Straßenmusikanten: Ein bisschen Ruhm und Geld, aber kein Gold. Foto: Thorsten Pohlmann

Was Gabetta und die Skride-Schwestern verbindet, sind nicht nur ihre Leidenschaft für klassische Musik und das hohe Niveau ihres Musizierens, sondern ihre zahlreichen Konzertauftritte. Mit einem Blick in den Terminkalender der Damen wird schnell sichtbar: Die Musikerinnen haben mit ihrer Kunst die Kontinente erobert. Sie bekommen inzwischen mehr Angebote für Konzertauftritte, als sie zeitlich unterbringen können. Dabei sind sie länger unterwegs zu den Veranstaltungsorten, als die eigentlichen Auftritte dauern.So ging es auch dem jungen Mozart. Doch statt im Flugzeug oder im Auto verbrachte er viel Zeit in primitiven Kutschen, auf holprigen Wegen, bei jedem Wetter – oft monatelang. 

Auf der Suche nach einem Publikum, nach besseren Lebens- und Arbeitsumständen und nach immer neuen Aufträgen reiste Wolfgang Amadeus Mozart mit seinen Eltern viel herum.

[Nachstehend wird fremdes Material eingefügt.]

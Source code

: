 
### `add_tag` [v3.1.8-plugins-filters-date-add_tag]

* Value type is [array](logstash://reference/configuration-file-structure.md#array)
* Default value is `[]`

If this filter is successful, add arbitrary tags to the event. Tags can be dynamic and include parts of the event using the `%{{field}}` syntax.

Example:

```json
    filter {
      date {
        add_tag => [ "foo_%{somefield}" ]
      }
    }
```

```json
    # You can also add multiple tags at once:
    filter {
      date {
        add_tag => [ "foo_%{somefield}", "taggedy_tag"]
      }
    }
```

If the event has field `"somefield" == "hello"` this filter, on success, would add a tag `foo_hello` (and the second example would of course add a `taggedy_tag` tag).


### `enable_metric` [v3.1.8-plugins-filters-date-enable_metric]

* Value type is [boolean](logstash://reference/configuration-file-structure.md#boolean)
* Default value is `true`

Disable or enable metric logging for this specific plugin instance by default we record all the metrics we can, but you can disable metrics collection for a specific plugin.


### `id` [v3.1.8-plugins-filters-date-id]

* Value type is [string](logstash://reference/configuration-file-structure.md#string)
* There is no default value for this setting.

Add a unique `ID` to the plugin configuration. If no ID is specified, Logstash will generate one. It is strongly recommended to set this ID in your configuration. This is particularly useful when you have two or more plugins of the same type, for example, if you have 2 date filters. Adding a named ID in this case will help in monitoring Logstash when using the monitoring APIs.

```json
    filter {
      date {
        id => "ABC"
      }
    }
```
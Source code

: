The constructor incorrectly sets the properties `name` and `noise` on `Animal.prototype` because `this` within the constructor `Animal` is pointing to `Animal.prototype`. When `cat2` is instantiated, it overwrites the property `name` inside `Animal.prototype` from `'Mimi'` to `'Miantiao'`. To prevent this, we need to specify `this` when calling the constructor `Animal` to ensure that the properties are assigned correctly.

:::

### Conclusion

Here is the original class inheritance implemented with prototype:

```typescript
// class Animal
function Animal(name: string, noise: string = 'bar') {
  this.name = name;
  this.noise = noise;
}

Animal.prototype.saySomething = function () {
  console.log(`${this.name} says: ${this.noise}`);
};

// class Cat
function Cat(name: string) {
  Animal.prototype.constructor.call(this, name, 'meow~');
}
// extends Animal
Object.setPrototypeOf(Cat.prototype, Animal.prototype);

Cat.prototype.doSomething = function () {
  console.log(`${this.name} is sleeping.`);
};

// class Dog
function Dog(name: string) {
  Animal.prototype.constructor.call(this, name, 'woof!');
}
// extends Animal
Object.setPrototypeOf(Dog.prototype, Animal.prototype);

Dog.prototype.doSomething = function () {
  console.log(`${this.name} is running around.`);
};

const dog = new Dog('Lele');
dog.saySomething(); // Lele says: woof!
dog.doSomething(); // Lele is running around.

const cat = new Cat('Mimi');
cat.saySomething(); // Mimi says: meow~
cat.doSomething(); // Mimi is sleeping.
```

Er war bereits als Kind ein Vorläufer des mobilen Arbeitnehmers von heute.Ebenso wie Mozart haben es Sol Gabetta und die Geschwister Skride durch grenzüberschreitendes Arbeiten heute geschafft: Sie gehören zu den gefeierten Cello-, Piano- und Geigenmusikern der Welt. Aber der Weg dorthin war lang und steinig: Er war geprägt von nicht ausreichenden und unregelmäßigen Aufträgen und Einkommen, von der Notwendigkeit, mit Nebentätigkeiten den Lebensunterhalt zu sichern, von einer unzureichenden Absicherung der Arbeitsfähigkeit. 

So passiert es, dass eine für Nichtmusiker eher harmlose Ellenbogengelenkentzündung oder eine Periode, in der nicht ausreichend Aufträge vorhanden sind, jeden Musiker rasch in existenzielle Nöte führt. Dazu kommt, dass unregelmäßige und komplizierte Einkommensverhältnisse, insbesondere der mobilen Künstler, diese oft aus den bestehenden sozialen Sicherungssystemen ausschließen, sodass der einzige soziale Rückhalt die eigene Familie ist. Auch 250 Jahre nach Mozart hat sich in dieser Hinsicht kaum etwas geändert.Heute führen Kulturförderung, bessere Arbeits- und Lebensbedingungen und spezifische Entwicklungsmöglichkeiten in den postindustriellen Länder zum Braindrain in den Herkunftsländern, oft Entwicklungs- und Schwellenländern.

Argentinien und Lettland  können den Verlust der talentierten jungen Menschen teilweise durch eigene und neu dazu gewonnene Kräfte aus Drittländern kompensieren. Trotzdem bedeutet Globalisierung für diese Länder, dass regionale Zentren und Netzwerke an Profil und Bedeutung verlieren. Das ist eine Situation, mit der sich Lettland zunehmend konfrontiert sieht. Die staatliche und wirtschaftliche Kultur- und Talentförderung in Lettland ist schwach ausgeprägt. Staatspräsident Zatlers hat deshalb die Förder- und Kulturpolitik des Landes nach dem diesjährigen Tanz- und Musikfestival zur Chefsache erklärt. 

Geld aus der Staatskasse gibt es für den Kulturbereich dennoch kaum. Viele Musiker wählen deshalb wie die Skrides den Weg ins Ausland. Gute Verkehrsanbindungen weit über die Landesgrenzen hinaus, erleichterte Reisebedingungen und moderne Kommunikationsmittel wie das Internet und die Mobilfunktechnologie haben die heutige Welt gefühlsmäßig gewaltig schrumpfen lassen. Die Mobilität von Künstlern und Musikern hat enorm zugenommen. Der Weg nach Hause oder in die Heimat dauert oft nur noch einen Tag. Damit ist es für viele Musiker und Künstler nur noch ein kleiner Schritt zu besseren Lebens- und Arbeitsbedingungen.